Statistically, a mere 0.6 percent of the entire United States population has identified themselves as transgender. That number moves up marginally to 0.7 percent among individuals 13–17 years of age. While the ratio of transgender people to cisgender people seeking to participate in high school and collegiate athletics is difficult to ascertain, it can be inferred that that ratio must be low. Stated alternatively, in 30 states, legislators have bothered with bills that target for exclusion a small fraction of an already statistically low, yet highly vulnerable population. The needless effort to exclude that small fraction of people from participating in programs considered a rite of passage suggests an unfortunate callousness among certain elected leaders, and is arguably a dereliction of responsibility in the face of so many other pressing concerns sitting before us.
The bills seek to ensure that transgender athletes are prohibited from athletic participation among their cisgender peers, but the specific fear being addressed within the aforementioned constituencies is that cisgender women will be forced to compete against individuals who were assigned male at birth. Even if we park the spectrum of nuances within the gender identity discussion, that argument is demonstrably misogynistic in tone. For such an argument to make any sense, one must conclude that anyone assigned as male at birth; regardless of talent, effort, dedication, etc.; is inherently athletically superior to all those assigned as female at birth. So much so that we need actual state-wide legislation to maintain “fairness.” It perpetuates the old trope that women need rescuing, while affirming antiquated gender-role expectations. It is also patently not true. Women who emerge as elite athletes devote themselves to competition and adjust, adapt, and overcome as all elite athletes do.
What Does It Take to Be an Athlete?
To that point, let us look at what it takes to become a truly elite athlete. Between all three NCAA divisions, there are about 480,000 places on athletic teams. Of that total, slightly less than 32 percent receive an athletic scholarship (about 150,000 people). That means about 0.2 percent of the United States population under the age of 18 might qualify as good enough to receive funding through the NCAA. From there, if we limit this discussion to only basketball, men who play in college have a 0.03 percent chance of being drafted by a professional team; for women it is 0.02 percent. For the Olympics, the 2020 USA team featured about 600 athletes in total, and if we limit the age range for what is most common to the games (ages 15–40) it means roughly 0.0009 percent might qualify for an Olympic spot.

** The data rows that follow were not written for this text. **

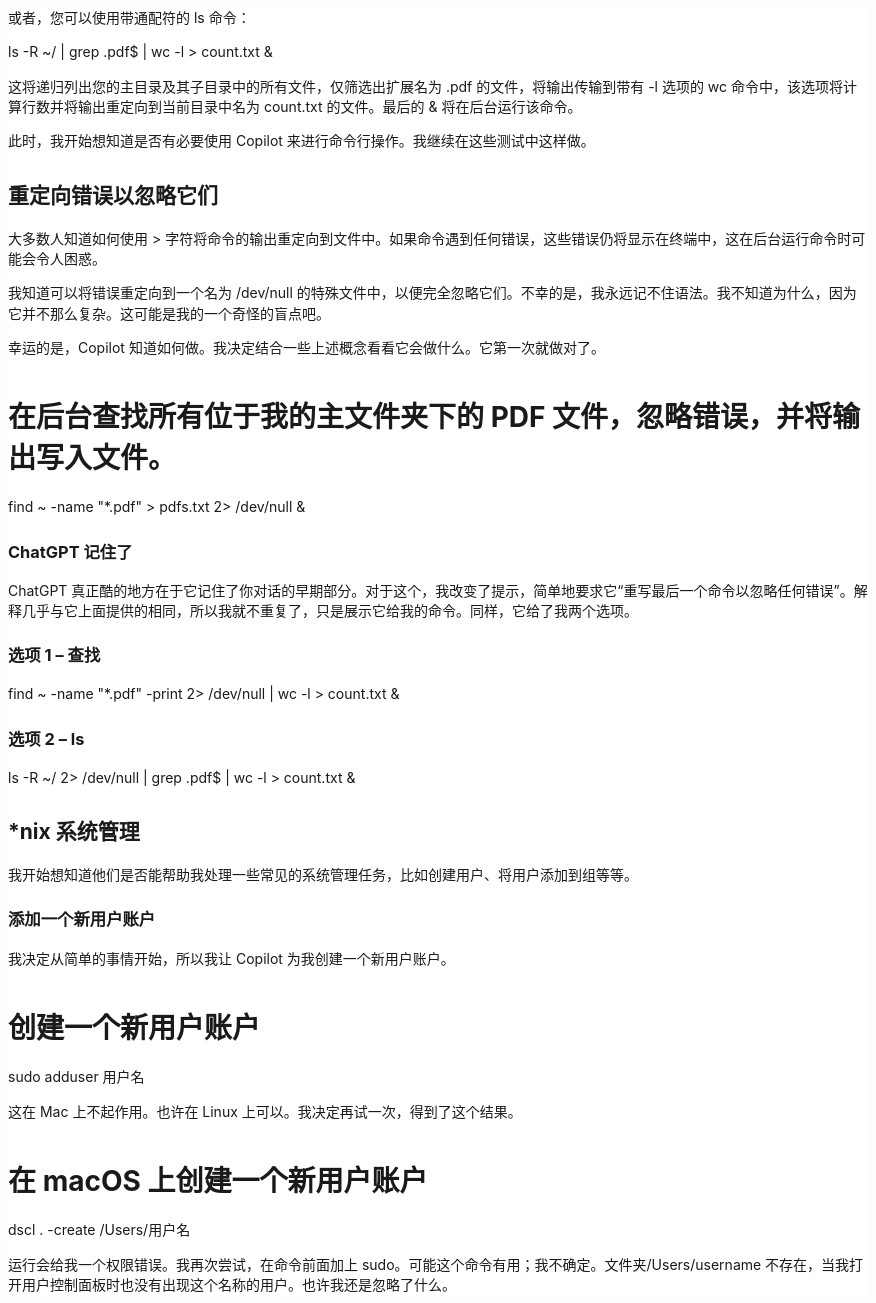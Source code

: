 或者，您可以使用带通配符的 ls 命令：

ls -R ~/ | grep .pdf$ | wc -l > count.txt &

这将递归列出您的主目录及其子目录中的所有文件，仅筛选出扩展名为 .pdf 的文件，将输出传输到带有 -l 选项的 wc 命令中，该选项将计算行数并将输出重定向到当前目录中名为 count.txt 的文件。最后的 & 将在后台运行该命令。

此时，我开始想知道是否有必要使用 Copilot 来进行命令行操作。我继续在这些测试中这样做。

## 重定向错误以忽略它们

大多数人知道如何使用 > 字符将命令的输出重定向到文件中。如果命令遇到任何错误，这些错误仍将显示在终端中，这在后台运行命令时可能会令人困惑。

我知道可以将错误重定向到一个名为 /dev/null 的特殊文件中，以便完全忽略它们。不幸的是，我永远记不住语法。我不知道为什么，因为它并不那么复杂。这可能是我的一个奇怪的盲点吧。

幸运的是，Copilot 知道如何做。我决定结合一些上述概念看看它会做什么。它第一次就做对了。

# 在后台查找所有位于我的主文件夹下的 PDF 文件，忽略错误，并将输出写入文件。

find ~ -name "*.pdf" > pdfs.txt 2> /dev/null &

### ChatGPT 记住了

ChatGPT 真正酷的地方在于它记住了你对话的早期部分。对于这个，我改变了提示，简单地要求它“重写最后一个命令以忽略任何错误”。解释几乎与它上面提供的相同，所以我就不重复了，只是展示它给我的命令。同样，它给了我两个选项。

### 选项 1 – 查找

find ~ -name "*.pdf" -print 2> /dev/null | wc -l > count.txt &

### 选项 2 – ls

ls -R ~/ 2> /dev/null | grep .pdf$ | wc -l > count.txt &

## *nix 系统管理

我开始想知道他们是否能帮助我处理一些常见的系统管理任务，比如创建用户、将用户添加到组等等。

### 添加一个新用户账户

我决定从简单的事情开始，所以我让 Copilot 为我创建一个新用户账户。

# 创建一个新用户账户

sudo adduser 用户名

这在 Mac 上不起作用。也许在 Linux 上可以。我决定再试一次，得到了这个结果。

# 在 macOS 上创建一个新用户账户

dscl . -create /Users/用户名

运行会给我一个权限错误。我再次尝试，在命令前面加上 sudo。可能这个命令有用；我不确定。文件夹/Users/username 不存在，当我打开用户控制面板时也没有出现这个名称的用户。也许我还是忽略了什么。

Therefore, for any of these bills to actually be necessary, we have to conclude that not only are all males inherently athletically superior to even the most dedicated females, but that a potentially elite, cisgender woman’s path to an NCAA, professional, or Olympic spot will be interrupted by a transgender woman who happens to come from a fraction of 0.7 percent of the teenage population of the entire country and is coincidentally from the same geographic region.
The likelihood that such an encounter would happen, let alone ensure that the cisgender woman’s path forward was blocked by it, has to be statistically less than simultaneously being struck by lightning while winning the lottery during a plane crash.
Arguments that individuals will falsely claim transgender status to somehow game the system are as unlikely as they are absurd. To suggest that young people would compromise their identities simply to take advantage of a passing athletic advantage or that already elite athletes will make some obviously ham-handed attempt at it defies logic. The window dressing of advocacy “for women” and for “fairness” being used to exclude vulnerable children is political theater at its worst. Nevertheless, there are legislators in at least 30 states who believe it to be a valuable use of governments’ time and effort.
Transgender Athletes versus Other Social Issues
Transgender youth face a series of sociological challenges and threats of violence on a routine basis. Their mental and physical well-being is often in jeopardy; many face difficult home lives and denying them the simple release and enjoyment of participating in activities with their peers is cruel; and it stands in tension with the recommendations of the broader psychological and medical communities on issues of gender identity.
Politically speaking, it is puzzling that we as a nation have not found more common ground on this issue. The lion’s share of these bills were introduced, and were signed into law, by Republicans, with some suggestion that these bills are developed in response to governmental “overreach” on social issues by Democrats—most notably President Biden’s recent executive order on preventing discrimination on the basis of gender identity and sexual orientation, and the passing of the Equality Act in the House of Representatives.
Partisans will surely debate the merits of Biden’s actions and the Equality Act, nevertheless based on the aforementioned data and the lack of any qualifiable evidence suggesting opportunities for cisgender women are being compromised, we can fairly suggest there is simply not a problem to solve here. Ironically, these Republican-marshalled bills are arguably the essence of governmental overreach in and of themselves—something Republicans have traditionally opposed—as they create superfluous intrusive policies.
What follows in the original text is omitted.